BEGIN
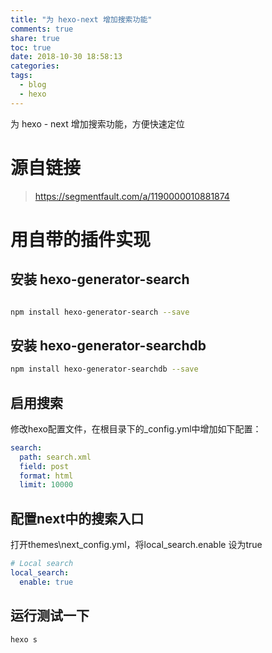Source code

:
 ```yaml
---
title: "为 hexo-next 增加搜索功能"
comments: true
share: true
toc: true
date: 2018-10-30 18:58:13
categories:
tags:
  - blog
  - hexo
---
```


为 hexo - next 增加搜索功能，方便快速定位

<!--more-->


# 源自链接

> https://segmentfault.com/a/1190000010881874

# 用自带的插件实现

## 安装 hexo-generator-search

```bash

npm install hexo-generator-search --save

```

## 安装 hexo-generator-searchdb

```bash
npm install hexo-generator-searchdb --save
```

## 启用搜索
修改hexo配置文件，在根目录下的_config.yml中增加如下配置：
```yaml
search:
  path: search.xml
  field: post
  format: html
  limit: 10000

```

## 配置next中的搜索入口

打开themes\next_config.yml，将local_search.enable 设为true

```yaml
# Local search
local_search:
  enable: true


```

## 运行测试一下

```bash
hexo s
```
END
## What the task asks
Find the string "save" in the listing and return every line that holds it.

## Task output
npm install hexo-generator-search --save
npm install hexo-generator-searchdb --save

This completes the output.